> **ACTIVITY**
For the listing below, return the line containing "1. [Communicating effectively", the line containing "1. [GitLab Handbook, Guidance", and all lines in between, exactly as written and nothing else.

+ + + + + + +

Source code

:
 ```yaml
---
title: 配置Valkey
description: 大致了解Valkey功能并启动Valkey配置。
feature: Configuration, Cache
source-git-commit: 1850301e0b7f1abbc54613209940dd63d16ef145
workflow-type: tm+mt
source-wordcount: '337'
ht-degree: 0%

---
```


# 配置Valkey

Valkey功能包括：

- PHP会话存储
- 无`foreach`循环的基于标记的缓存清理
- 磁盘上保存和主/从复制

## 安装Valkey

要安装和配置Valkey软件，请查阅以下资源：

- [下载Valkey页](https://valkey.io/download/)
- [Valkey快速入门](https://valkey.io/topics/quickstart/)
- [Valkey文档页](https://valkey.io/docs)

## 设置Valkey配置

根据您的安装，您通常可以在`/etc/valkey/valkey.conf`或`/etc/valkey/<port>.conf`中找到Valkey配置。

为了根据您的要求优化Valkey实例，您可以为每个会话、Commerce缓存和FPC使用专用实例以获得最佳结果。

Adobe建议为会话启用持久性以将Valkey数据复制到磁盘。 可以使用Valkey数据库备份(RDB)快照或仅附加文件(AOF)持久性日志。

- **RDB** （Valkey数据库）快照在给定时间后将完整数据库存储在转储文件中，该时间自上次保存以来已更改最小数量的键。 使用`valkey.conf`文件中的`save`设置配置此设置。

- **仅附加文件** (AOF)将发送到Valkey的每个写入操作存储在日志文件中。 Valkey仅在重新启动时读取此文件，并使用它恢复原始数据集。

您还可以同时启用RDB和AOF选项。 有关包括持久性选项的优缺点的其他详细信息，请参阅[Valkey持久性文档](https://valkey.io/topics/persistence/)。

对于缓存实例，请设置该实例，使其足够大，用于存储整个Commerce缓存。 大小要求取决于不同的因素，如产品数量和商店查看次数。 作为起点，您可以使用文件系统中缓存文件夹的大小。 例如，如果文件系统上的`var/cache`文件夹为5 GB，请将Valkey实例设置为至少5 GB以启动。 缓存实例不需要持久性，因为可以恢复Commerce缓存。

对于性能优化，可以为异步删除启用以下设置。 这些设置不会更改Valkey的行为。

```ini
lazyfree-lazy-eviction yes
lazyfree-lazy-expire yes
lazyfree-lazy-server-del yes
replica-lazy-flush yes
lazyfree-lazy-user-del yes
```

+ + + + + + +

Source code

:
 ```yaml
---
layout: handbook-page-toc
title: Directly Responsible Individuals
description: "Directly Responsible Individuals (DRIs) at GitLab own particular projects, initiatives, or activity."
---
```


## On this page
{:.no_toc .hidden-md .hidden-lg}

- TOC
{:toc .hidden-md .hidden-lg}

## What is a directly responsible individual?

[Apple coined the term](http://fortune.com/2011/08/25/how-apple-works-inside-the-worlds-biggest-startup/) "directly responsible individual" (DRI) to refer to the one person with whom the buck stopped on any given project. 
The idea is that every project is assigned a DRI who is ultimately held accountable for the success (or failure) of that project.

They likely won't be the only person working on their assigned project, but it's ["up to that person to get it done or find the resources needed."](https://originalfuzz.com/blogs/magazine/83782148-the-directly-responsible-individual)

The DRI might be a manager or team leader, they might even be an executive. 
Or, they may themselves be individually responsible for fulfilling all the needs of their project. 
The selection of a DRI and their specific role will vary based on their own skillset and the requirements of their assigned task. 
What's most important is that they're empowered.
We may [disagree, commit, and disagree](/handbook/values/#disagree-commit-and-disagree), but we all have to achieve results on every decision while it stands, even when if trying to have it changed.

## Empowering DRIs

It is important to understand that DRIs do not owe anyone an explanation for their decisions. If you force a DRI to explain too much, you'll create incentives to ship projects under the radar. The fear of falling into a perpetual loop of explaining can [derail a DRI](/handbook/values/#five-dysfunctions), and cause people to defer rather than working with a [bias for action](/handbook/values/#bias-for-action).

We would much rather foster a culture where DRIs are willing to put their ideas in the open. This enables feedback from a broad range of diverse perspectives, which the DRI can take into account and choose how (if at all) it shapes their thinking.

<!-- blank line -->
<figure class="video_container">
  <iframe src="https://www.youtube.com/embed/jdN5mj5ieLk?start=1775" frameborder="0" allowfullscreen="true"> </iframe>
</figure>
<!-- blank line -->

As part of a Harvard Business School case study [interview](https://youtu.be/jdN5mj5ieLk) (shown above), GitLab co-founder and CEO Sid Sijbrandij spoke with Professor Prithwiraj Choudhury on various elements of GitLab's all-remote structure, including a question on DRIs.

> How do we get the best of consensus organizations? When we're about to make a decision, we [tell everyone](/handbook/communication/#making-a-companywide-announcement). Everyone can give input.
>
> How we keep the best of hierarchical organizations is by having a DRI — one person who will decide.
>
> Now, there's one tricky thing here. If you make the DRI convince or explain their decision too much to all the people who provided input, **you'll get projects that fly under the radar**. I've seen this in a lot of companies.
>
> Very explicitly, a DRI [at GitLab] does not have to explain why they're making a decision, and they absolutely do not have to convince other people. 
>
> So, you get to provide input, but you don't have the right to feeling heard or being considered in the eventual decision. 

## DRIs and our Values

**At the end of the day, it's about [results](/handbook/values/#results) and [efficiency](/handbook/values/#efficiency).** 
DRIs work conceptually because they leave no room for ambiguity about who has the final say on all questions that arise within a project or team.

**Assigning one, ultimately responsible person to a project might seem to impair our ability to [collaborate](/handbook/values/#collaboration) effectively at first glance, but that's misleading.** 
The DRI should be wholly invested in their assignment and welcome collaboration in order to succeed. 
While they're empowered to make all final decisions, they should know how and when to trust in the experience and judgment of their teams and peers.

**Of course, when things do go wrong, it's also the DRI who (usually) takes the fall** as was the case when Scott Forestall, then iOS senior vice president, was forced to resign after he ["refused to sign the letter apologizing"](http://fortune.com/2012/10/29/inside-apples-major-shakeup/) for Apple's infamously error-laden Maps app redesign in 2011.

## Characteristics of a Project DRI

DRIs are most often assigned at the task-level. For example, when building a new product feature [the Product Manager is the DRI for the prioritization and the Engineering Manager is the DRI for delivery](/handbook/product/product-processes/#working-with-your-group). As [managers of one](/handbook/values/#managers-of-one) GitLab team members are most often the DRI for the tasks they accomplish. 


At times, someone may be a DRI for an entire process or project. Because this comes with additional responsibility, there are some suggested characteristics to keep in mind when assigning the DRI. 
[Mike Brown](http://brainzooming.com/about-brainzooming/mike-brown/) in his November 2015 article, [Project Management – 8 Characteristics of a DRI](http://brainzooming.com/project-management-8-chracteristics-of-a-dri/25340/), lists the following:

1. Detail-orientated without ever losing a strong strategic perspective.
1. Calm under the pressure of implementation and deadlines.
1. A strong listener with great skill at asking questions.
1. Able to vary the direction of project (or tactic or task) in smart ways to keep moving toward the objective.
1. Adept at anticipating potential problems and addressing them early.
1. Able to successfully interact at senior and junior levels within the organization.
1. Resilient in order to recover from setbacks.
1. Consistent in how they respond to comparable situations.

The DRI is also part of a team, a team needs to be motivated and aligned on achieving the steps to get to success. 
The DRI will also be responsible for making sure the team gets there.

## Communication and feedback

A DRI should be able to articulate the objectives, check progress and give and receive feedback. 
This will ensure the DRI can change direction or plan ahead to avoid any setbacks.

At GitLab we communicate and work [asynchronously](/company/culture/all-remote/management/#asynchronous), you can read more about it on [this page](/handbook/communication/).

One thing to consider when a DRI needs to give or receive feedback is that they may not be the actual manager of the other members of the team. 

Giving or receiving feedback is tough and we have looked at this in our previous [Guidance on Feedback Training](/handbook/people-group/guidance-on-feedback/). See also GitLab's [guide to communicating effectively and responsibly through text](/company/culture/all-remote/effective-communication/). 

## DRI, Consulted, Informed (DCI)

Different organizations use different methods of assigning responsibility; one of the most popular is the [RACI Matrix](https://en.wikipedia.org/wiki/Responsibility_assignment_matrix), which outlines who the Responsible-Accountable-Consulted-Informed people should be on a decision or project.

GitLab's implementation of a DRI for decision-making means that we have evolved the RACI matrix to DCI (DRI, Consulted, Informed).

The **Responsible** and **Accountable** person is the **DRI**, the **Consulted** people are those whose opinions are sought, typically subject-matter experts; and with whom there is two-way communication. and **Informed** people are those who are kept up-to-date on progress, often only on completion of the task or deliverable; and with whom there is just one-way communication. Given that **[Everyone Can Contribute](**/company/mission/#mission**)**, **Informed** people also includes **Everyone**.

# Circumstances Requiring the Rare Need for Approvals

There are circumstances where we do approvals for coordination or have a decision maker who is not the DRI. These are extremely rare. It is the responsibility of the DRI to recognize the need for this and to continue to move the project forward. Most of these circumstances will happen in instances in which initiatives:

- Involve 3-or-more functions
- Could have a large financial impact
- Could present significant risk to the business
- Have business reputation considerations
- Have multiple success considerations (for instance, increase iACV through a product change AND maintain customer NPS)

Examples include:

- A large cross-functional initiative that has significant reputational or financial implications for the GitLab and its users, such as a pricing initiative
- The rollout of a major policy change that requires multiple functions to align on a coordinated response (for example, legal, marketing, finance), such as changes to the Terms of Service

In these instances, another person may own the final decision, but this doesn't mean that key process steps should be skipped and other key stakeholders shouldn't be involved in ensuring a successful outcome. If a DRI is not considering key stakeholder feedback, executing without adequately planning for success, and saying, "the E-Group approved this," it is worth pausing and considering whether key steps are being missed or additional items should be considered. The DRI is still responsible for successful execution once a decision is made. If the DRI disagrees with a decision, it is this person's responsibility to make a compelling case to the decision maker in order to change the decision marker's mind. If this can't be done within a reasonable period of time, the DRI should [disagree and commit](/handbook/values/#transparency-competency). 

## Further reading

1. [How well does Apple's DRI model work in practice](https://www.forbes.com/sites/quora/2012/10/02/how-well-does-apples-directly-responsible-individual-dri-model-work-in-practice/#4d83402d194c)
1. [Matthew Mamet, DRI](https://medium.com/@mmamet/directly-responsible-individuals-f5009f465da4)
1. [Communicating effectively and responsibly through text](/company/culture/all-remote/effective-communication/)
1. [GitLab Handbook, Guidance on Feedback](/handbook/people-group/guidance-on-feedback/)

+ + + + + + +

> **ANSWER BELOW**
1. [Communicating effectively and responsibly through text](/company/culture/all-remote/effective-communication/)
1. [GitLab Handbook, Guidance on Feedback](/handbook/people-group/guidance-on-feedback/)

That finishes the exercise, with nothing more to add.